The committee also unanimously passed a bill proposed by Senate President Mike Miller that would create a lockbox for the Transportation Trust Fund, prohibiting the state from using that money for non-transportation purposes. The only exception would be when the Governor declares a fiscal emergency and a three-fifths majority of both houses of the General Assembly agree that the transportation trust fund may be used for other purposes.

See online information about HB 1515 (the transportation financing bill), and SB 829 (the “lockbox” legislation).

Neither the funding bill nor the lockbox proposal have a direct effect on local distributions of Highway User Revenues, a deep budget reduction taken during the depths of the recent recession. HB 1515 does alter the base motor fuel tax rate, but it makes special provisions to place the increased rate of that tax (through indexing to inflation) directly into the state trust fund, rather than the decades-long law of placing gas tax revenues into an account shared by formula with counties, Baltimore City, and municipalities. Similarly, the lockbox provisions protect the state’s transportation revenues from being diverted to the general fund (or other state uses outside transportation), but do not shield against even further cuts to Highway User Revenues. This local funding, increasingly referenced as simply optional “grants,” has been largely redirected to state needs — supporting the state general fund for several years, and more recently providing relief to the state’s own transportation projects.

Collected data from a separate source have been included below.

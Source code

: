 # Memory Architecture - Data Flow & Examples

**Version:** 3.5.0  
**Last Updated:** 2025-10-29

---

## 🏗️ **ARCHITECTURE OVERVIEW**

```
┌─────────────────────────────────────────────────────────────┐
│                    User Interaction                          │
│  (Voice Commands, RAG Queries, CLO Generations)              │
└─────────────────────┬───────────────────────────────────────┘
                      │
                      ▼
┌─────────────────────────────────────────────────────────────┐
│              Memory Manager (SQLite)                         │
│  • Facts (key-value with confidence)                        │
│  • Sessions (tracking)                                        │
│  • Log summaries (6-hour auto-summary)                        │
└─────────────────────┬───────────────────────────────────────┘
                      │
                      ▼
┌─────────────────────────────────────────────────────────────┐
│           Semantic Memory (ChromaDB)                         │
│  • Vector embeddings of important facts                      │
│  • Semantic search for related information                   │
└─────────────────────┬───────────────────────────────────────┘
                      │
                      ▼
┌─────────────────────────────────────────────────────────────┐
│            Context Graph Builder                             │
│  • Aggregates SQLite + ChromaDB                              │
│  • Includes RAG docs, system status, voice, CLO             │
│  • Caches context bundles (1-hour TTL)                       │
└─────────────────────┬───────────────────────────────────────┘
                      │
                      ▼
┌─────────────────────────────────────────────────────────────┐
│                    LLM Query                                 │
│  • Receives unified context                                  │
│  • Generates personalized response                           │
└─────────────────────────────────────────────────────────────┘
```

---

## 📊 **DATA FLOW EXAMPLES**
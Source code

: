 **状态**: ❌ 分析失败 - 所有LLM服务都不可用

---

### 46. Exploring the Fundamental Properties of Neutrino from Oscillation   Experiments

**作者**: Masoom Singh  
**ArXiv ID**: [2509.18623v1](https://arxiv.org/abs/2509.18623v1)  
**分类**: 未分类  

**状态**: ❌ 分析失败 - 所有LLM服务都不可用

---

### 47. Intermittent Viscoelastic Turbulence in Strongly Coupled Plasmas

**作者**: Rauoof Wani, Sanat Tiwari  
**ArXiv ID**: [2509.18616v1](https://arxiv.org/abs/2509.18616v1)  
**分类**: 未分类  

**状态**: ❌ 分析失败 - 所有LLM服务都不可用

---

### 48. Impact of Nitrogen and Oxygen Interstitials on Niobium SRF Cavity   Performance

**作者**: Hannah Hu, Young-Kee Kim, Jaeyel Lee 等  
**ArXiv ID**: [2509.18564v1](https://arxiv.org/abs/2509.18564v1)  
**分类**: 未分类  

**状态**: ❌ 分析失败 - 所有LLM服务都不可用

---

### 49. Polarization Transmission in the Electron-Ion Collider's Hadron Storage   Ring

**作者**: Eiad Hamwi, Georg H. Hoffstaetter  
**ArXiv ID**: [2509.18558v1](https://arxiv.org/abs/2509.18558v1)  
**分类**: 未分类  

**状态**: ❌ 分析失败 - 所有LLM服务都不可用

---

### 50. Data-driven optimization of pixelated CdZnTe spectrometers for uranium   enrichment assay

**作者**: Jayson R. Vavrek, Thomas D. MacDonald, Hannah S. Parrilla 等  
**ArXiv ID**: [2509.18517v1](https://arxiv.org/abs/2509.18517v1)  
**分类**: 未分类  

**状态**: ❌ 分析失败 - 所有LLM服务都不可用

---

During the Senate Committee hearing on HB 1515, the Governor’s Chief of Staff did indicate that options to restore and protect highway user revenues would be a topic of an ongoing study that is directed by the bill. While MACo had joined the Maryland Municipal League in suggesting modest refinements to the bill as advanced by the House, the Senate Committee rejected all amendments offered, including one to retain the use of the shared account for all motor fuel tax revenues. Senator Colburn offered the amendment during the voting session.

Procedurally, rejecting all amendments offered by the second chamber to consider any bill makes the path toward passage simpler. This perception is reinforced by an observation on MarylandReporter.com:

At the end of the voting session, Budget & Taxation Committee Chair Ed Kasemeyer said, “It’s a frustrating bill to deal with,” but he did not explain why. Lobbyists trying to change the bill had been told that House leaders did not want the gas tax hike sent back with any amendments.